● Records contained in a dataset:
--------
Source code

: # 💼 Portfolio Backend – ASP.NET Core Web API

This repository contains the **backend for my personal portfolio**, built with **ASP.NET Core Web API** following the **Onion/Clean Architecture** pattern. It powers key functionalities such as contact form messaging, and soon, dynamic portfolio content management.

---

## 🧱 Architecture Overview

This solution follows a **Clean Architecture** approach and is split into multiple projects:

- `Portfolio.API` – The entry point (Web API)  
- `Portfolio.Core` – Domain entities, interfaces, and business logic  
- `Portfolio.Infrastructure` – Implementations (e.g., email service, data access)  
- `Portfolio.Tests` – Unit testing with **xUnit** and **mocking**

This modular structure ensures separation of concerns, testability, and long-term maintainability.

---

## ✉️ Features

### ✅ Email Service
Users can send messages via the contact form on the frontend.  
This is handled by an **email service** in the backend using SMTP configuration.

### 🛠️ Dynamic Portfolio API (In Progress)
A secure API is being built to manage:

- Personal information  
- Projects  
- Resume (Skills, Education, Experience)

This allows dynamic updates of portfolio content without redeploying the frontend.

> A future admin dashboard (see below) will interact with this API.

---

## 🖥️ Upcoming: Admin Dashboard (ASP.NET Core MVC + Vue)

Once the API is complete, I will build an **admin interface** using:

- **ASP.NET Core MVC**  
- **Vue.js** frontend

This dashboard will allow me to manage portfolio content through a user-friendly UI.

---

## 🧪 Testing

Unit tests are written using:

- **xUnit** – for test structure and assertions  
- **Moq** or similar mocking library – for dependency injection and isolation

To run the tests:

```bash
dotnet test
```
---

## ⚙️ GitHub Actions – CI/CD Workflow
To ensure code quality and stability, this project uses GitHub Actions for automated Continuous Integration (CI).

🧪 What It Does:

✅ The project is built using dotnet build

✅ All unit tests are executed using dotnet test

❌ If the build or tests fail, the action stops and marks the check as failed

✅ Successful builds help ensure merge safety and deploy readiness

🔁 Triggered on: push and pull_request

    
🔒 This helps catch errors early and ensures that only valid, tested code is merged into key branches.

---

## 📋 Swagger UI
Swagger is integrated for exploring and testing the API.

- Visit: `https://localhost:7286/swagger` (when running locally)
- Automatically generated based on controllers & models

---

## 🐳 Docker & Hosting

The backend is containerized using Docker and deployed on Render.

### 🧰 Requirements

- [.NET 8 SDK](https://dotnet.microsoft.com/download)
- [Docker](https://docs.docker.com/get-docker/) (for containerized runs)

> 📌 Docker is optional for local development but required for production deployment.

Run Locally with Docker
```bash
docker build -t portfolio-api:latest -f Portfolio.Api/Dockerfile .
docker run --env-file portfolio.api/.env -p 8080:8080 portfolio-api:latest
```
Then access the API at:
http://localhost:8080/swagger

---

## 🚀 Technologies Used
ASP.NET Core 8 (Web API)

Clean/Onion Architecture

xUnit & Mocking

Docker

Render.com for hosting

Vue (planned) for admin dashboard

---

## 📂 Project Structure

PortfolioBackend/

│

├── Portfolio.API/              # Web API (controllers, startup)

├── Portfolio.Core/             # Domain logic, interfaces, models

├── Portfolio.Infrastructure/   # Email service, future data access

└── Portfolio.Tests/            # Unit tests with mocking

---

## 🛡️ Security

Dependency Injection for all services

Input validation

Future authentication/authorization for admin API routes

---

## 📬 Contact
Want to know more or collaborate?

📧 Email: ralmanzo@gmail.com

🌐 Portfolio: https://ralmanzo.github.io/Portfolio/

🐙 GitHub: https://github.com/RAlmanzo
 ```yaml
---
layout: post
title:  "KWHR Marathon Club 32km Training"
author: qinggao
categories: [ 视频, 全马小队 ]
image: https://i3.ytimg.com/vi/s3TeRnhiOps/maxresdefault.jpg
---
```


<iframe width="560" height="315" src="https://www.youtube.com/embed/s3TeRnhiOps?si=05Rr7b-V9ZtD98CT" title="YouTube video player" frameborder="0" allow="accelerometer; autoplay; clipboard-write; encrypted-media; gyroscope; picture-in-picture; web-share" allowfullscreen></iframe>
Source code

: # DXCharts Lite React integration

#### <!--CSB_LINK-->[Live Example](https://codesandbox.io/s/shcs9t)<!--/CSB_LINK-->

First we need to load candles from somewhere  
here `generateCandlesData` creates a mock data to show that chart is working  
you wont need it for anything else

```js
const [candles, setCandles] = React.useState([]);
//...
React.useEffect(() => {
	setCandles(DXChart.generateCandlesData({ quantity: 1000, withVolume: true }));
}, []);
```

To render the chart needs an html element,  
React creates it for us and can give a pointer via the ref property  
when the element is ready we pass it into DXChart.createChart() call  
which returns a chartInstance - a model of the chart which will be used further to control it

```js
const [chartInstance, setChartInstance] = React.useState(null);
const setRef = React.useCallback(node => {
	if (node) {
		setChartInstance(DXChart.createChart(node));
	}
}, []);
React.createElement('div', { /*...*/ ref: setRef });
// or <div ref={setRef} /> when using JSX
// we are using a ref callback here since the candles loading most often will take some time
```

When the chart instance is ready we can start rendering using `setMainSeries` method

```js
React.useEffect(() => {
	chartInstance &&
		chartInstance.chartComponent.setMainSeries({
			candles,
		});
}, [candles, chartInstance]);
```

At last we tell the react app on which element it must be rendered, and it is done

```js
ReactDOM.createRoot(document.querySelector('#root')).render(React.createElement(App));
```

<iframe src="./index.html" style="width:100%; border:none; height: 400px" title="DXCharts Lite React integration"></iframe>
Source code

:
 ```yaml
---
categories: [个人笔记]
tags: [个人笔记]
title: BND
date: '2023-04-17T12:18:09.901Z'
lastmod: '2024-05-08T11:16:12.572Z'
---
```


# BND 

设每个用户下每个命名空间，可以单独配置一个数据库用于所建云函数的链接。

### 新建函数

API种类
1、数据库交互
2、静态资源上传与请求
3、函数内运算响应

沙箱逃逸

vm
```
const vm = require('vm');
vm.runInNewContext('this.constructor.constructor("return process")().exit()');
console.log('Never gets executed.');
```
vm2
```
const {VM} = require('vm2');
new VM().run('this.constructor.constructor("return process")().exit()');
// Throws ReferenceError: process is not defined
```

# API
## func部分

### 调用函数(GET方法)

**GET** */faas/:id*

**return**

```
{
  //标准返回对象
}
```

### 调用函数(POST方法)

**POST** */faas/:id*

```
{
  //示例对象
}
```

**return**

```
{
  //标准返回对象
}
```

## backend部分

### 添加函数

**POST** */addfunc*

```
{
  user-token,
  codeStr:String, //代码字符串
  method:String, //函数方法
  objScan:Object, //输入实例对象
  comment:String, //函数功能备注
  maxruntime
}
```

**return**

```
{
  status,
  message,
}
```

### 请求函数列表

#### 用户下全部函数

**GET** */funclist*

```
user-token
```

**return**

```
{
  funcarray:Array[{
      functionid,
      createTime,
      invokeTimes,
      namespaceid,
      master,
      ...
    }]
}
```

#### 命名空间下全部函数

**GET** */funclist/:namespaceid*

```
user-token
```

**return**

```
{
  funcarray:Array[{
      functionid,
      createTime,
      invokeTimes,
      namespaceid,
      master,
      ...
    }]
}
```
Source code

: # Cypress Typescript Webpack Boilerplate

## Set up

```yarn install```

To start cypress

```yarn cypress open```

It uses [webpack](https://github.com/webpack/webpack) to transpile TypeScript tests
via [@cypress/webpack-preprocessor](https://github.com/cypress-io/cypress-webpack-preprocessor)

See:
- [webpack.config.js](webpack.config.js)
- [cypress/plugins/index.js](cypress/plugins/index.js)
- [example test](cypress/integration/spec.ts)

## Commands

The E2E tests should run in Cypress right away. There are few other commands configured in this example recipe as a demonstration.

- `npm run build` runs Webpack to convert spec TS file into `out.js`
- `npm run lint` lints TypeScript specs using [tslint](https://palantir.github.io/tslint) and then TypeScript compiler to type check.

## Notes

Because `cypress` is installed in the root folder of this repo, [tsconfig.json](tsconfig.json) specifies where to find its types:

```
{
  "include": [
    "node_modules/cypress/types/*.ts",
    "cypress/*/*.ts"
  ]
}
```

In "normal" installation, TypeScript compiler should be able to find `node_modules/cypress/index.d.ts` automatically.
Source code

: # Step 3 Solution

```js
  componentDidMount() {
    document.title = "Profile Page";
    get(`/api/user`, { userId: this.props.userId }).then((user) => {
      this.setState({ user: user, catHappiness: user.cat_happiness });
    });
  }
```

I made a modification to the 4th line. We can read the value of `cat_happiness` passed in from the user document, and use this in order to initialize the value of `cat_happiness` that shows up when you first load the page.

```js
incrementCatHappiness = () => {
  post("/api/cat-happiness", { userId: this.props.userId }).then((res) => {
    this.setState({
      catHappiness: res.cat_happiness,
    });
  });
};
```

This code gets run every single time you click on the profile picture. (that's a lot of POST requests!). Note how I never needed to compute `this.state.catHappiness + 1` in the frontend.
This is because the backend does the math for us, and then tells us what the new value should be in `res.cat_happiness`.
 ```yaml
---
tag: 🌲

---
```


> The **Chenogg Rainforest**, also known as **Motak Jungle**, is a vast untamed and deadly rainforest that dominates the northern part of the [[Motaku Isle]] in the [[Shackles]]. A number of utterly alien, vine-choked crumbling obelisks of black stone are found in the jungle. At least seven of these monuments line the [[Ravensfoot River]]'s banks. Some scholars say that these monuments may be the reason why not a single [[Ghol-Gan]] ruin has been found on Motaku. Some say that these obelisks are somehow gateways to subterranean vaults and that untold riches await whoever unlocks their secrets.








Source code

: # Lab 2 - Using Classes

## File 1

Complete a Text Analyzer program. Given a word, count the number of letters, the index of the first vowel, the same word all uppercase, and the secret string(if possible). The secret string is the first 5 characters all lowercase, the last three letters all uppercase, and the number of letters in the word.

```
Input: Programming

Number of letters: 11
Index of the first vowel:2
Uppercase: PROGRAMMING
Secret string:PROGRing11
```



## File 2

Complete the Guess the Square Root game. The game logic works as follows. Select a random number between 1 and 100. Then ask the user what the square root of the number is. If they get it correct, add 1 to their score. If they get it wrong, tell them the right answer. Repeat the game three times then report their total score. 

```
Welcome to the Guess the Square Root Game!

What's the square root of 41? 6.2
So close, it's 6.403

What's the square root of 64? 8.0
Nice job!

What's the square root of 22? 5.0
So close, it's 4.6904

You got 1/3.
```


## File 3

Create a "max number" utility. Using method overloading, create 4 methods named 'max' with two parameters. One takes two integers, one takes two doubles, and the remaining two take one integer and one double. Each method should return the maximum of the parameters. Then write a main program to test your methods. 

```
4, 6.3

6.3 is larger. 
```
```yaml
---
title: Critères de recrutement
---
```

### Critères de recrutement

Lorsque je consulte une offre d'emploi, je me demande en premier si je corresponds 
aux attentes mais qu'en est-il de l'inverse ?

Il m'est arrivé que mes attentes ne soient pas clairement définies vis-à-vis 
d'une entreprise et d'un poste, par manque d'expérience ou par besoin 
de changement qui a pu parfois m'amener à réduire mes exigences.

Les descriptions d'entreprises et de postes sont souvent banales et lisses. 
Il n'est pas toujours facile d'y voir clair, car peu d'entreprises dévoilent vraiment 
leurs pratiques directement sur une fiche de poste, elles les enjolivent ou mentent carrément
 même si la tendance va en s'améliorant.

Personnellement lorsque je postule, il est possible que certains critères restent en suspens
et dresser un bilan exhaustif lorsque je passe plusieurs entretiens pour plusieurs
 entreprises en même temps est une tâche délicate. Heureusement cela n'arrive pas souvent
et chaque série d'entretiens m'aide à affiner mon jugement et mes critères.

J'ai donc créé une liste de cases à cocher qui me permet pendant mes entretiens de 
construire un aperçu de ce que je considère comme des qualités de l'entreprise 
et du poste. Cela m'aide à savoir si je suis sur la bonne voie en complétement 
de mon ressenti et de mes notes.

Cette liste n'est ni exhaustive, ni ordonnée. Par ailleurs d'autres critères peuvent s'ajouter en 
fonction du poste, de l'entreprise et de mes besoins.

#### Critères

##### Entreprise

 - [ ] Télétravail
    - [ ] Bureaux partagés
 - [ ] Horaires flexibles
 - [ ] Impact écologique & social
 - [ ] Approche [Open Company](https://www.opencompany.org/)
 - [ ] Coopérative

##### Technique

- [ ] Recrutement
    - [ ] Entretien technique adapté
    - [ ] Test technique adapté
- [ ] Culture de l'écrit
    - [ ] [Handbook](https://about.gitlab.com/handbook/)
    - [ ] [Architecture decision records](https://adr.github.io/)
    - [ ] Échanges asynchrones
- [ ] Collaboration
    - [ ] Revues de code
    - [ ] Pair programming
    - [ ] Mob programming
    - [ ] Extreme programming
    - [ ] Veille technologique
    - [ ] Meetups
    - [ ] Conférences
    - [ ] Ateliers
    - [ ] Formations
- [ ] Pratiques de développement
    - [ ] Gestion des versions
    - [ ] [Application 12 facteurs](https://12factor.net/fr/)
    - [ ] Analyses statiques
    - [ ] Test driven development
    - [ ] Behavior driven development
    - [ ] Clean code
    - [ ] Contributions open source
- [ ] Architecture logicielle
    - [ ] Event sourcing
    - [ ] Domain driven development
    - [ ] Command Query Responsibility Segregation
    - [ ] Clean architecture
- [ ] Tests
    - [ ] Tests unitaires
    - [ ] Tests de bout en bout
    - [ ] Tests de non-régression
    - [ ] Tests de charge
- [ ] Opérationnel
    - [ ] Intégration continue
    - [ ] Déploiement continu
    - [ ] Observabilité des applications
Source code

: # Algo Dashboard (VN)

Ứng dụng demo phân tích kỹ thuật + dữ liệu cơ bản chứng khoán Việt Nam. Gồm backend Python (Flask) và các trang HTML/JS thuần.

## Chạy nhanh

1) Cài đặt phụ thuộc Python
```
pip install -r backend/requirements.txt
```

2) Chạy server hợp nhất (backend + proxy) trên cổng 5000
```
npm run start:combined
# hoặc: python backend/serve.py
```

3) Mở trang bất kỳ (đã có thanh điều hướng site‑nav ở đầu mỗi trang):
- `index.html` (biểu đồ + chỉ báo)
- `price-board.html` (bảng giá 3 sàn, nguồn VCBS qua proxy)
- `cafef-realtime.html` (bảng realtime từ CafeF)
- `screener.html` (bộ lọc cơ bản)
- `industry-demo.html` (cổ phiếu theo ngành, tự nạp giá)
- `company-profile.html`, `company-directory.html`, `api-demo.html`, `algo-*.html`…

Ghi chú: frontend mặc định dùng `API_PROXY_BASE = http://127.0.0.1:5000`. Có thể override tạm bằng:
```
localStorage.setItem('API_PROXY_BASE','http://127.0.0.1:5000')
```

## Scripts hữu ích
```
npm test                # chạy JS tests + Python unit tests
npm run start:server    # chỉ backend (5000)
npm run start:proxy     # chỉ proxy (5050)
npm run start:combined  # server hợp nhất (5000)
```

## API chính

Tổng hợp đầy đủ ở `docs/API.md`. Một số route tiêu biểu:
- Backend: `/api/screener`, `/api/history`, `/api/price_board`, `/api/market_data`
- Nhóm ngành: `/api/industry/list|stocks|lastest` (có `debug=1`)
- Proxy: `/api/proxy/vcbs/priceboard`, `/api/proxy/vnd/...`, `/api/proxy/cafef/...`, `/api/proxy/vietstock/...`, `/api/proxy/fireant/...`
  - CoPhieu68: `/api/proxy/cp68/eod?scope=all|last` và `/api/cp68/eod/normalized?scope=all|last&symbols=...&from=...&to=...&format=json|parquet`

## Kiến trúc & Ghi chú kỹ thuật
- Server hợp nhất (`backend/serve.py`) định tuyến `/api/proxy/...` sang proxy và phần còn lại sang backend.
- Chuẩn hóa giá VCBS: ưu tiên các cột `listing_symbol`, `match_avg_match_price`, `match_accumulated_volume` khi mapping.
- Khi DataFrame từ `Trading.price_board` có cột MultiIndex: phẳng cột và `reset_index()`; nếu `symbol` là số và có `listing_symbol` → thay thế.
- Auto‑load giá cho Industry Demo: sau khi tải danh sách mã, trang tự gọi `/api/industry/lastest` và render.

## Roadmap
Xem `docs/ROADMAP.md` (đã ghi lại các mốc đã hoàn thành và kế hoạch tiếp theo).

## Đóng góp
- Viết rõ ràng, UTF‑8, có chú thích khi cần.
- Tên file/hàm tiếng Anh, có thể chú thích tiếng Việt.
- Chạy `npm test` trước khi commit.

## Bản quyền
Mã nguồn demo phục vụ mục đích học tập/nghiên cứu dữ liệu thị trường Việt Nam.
--------
● Problem to work on:
Search the entries for "into" and show every line that has it.

● Result for this exercise:
This solution follows a **Clean Architecture** approach and is split into multiple projects:
🔒 This helps catch errors early and ensures that only valid, tested code is merged into key branches.
when the element is ready we pass it into DXChart.createChart() call  
- `npm run build` runs Webpack to convert spec TS file into `out.js`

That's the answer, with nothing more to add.